Dataset entries
'''

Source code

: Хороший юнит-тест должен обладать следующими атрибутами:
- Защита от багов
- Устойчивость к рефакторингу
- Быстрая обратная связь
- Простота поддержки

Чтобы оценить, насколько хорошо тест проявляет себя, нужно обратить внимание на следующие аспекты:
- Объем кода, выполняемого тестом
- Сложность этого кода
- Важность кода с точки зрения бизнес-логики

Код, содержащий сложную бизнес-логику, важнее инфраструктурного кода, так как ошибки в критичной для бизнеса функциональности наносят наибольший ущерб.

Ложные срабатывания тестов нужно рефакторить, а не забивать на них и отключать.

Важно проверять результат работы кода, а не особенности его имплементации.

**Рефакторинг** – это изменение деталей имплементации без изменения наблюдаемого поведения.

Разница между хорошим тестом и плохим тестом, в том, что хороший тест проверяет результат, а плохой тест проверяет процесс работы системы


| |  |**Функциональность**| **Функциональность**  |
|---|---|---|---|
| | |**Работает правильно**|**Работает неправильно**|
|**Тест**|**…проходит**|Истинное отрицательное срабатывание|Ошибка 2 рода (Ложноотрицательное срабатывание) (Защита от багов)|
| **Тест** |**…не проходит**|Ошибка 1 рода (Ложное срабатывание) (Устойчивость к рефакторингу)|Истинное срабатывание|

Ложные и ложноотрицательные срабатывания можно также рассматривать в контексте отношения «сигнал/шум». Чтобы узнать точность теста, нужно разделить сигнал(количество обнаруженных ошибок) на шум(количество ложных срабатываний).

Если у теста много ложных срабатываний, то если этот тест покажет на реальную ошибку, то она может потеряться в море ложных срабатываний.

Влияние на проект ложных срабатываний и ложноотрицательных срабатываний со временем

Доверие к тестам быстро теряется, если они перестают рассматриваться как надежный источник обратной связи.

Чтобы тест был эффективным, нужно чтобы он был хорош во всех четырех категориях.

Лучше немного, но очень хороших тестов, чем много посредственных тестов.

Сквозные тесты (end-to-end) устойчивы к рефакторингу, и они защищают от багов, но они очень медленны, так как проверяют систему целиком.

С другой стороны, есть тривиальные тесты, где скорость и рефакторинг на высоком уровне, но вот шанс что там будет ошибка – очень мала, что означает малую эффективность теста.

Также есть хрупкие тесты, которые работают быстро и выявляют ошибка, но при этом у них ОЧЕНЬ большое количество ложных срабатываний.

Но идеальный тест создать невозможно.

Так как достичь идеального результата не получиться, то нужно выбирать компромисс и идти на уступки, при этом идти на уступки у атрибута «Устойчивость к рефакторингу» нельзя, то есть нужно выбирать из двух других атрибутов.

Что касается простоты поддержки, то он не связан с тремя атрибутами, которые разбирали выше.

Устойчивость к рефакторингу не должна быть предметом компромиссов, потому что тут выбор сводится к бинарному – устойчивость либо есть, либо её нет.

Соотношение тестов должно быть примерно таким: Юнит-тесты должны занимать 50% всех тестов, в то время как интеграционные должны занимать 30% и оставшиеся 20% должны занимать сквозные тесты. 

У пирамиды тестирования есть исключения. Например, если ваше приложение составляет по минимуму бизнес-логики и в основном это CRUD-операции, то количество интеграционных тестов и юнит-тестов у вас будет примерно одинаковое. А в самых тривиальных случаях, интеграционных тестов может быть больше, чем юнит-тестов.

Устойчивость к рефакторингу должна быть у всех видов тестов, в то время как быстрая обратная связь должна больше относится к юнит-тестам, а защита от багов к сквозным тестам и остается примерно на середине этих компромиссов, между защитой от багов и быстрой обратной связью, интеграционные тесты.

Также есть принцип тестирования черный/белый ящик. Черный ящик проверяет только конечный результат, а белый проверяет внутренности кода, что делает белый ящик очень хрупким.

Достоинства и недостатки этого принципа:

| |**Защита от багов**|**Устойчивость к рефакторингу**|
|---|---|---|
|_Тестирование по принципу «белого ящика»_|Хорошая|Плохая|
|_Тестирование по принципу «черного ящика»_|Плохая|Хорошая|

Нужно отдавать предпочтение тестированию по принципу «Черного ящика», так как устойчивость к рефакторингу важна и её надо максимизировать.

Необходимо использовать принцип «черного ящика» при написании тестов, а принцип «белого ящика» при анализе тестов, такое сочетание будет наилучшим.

'''
'''

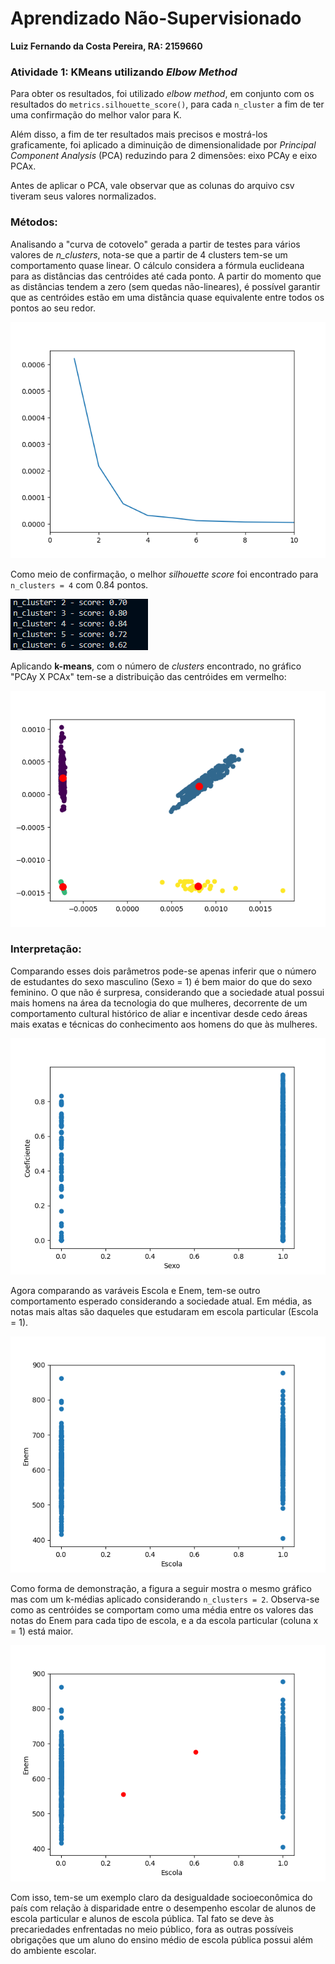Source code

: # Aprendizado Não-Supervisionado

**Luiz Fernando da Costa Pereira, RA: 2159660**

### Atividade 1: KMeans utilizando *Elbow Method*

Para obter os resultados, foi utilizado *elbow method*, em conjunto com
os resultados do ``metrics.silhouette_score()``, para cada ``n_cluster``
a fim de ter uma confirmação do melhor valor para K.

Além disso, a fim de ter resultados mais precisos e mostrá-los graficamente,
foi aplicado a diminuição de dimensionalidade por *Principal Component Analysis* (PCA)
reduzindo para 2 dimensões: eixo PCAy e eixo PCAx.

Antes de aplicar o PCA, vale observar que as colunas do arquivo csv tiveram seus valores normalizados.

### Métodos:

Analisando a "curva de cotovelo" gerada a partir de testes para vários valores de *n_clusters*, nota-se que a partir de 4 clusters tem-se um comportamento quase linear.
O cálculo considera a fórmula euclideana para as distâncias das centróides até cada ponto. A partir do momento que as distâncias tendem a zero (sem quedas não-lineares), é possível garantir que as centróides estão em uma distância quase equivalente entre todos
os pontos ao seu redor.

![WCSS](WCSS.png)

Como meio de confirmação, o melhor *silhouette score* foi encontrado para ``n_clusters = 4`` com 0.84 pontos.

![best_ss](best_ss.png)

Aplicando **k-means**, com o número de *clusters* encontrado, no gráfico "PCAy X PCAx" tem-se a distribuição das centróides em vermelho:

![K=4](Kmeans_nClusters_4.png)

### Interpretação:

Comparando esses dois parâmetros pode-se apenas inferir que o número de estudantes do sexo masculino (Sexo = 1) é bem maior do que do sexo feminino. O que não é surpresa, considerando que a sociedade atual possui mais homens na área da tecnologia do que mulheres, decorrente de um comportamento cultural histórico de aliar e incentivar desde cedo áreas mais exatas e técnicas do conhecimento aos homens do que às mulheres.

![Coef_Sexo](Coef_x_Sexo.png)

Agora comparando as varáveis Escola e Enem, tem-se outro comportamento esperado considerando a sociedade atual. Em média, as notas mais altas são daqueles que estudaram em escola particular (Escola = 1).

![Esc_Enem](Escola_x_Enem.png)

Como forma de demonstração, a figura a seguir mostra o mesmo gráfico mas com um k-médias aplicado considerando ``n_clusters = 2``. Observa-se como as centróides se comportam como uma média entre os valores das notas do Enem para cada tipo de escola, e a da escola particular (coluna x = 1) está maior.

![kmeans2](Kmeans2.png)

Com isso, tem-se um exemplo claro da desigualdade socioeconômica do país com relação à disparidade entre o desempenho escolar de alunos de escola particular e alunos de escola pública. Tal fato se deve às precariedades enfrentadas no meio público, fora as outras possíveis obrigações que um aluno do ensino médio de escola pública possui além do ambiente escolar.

'''

Task to complete →
Among the entries, how many lines contain the string "рода"? Give the number without anything else.

Exercise output →
2